A further slowing in growth
After (unrevised) growth of 1.1% in the March quarter, growth of 0.5% in Q2 with the known 0.9% drag from net exports was a more than respectable outcome. Headline growth was a tad above the 0.4% consensus and our own 0.2% call.
After (unrevised) growth of 1.1% in the March quarter, growth of 0.5% in Q2 with the known 0.9% drag from net exports was a more than respectable outcome. Headline growth was a tad above the 0.4% consensus and our own 0.2% call. It would be a relief for the RBA, with annual growth of 3.1% virtually right on their 3% forecast published in the August Statement on Monetary Policy.
There has also been some improvement in the near term outlook for growth with a better start to Q3 appearing from what we’ve seen from the likes of business and consumer confidence, hints of better consumer spending and a solid pipeline of dwelling investment activity ahead.
The complexion of the growth story in Q2 looks to have been as expected. That is, sluggish (but thankfully not negative) household consumption of 0.5%, flat underlying business investment, good growth of 3.2% in dwelling investment spending, the sizeable 0.9% net exports drag offset by higher non-farm inventories.
On the consumer side, despite the 0.2% decline in retail trade volumes, most categories of household consumption rose in the quarter and the household savings ratio at 9.4% has hardly budged this past year. High consumer spending came despite tepid growth in incomes, with average non-farm compensation per employee growing just 0.3% in Q2, up 2.4% over the course of 2014/15. Wages growth has been softening incrementally but labour demand indicators suggest some modest pick-up in employment growth which together should see some continued, if unspectacular, contribution to growth from consumption.
Underlying business investment was virtually flat in Q2 (-0.3%), down 4.4% over the four quarters both from defensive confidence and focus on managing cash flows efficiently, rather than an expansive mood.
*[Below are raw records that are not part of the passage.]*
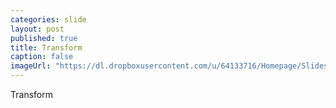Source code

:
 ```yaml
---
categories: slide
layout: post
published: true
title: Transform
caption: false
imageUrl: "https://dl.dropboxusercontent.com/u/64133716/Homepage/Slides/transform_1500.jpg"
---
```


Transform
Resource investment has also been wound back with more declined to come. Domestically-based investment is showing signs of recovering somewhat based on our own NAB Business Survey and the Statistician’s Q2 Capex survey.
Unit labour costs are flat over the past year, capping wages as a source of inflation.
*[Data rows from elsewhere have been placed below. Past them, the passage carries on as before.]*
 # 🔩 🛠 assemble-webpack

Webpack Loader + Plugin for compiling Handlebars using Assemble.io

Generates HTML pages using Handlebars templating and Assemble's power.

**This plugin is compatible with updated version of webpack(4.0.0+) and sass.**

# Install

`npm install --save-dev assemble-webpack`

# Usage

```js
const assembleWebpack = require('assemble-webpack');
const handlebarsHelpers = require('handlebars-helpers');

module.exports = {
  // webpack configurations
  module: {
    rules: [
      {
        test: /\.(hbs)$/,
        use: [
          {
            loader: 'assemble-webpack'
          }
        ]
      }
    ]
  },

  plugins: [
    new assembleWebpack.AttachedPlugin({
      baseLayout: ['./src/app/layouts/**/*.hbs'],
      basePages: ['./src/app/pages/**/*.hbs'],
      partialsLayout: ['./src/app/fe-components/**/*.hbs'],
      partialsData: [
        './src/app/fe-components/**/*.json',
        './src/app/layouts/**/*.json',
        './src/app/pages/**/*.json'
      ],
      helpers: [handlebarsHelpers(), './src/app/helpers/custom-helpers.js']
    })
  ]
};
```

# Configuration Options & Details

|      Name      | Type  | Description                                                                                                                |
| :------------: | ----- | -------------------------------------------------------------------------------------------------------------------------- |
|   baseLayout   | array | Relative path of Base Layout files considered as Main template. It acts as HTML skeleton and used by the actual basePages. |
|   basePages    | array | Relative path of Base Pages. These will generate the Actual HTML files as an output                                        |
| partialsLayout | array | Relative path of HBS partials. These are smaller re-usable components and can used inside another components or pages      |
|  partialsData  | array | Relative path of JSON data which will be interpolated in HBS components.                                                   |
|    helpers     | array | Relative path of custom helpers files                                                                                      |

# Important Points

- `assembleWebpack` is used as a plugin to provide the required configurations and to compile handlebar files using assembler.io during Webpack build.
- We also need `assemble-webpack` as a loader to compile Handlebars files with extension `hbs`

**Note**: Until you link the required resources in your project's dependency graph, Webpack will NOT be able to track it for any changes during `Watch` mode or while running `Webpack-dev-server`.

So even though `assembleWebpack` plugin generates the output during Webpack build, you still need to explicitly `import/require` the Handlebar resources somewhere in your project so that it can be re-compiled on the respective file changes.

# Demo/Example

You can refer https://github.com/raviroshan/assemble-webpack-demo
One sector that has increased its contribution to growth is dwelling investment that rose 3.2%/9.5%, contributing 0.4% points to growth this past year. The build pipeline remains strong and we look for a solid contribution through this current half and into 2015.
On the income side of the national accounts, something more akin to the economy’s cash flow, the terms of trade decline has seen no growth in nominal GDP in Q2 and growth of 3.3% over the course of 2013/14, no faster than the real economy. This is the slowest growth in nominal GDP since the GFC and before then the early 1990’s recession. Further prospective declines in the terms of trade through this half based on the decay of the bulk resource commodity price will continue to restrict growth in incomes and ultimately act as some growth retardant for households, business and government.
For now, growth in the economy in the second quarter has been marginally above consensus expectations and certainly above low to negative growth fears, including our own. Coupled with signs of improvement in high frequency indicators in the past month or two, today’s result and subsequent press coverage should help to bolster confidence levels.
Certainly the absence of any negative growth headlines is a plus, buying more time for the RBA to remain on hold as it monitors the still not yet secured transition toward more purposeful domestic demand and employment growth.
We retain our baseline view that the cash rate will remain unchanged well into 2015, with the next move by then more likely to be an increase.
We will be reviewing out medium term forecasts for the economy in the light of today’s outcomes, but bearing in mind the similar themes evident relative to our expectations, changes to forecasts based on our earlier 0.4% model forecast for Q2 are unlikely to be material.
That forecast outlook pointed to growth of 3-3¼% growth for this calendar year and next with approximately two thirds of the growth from net exports and one third from the domestic economy.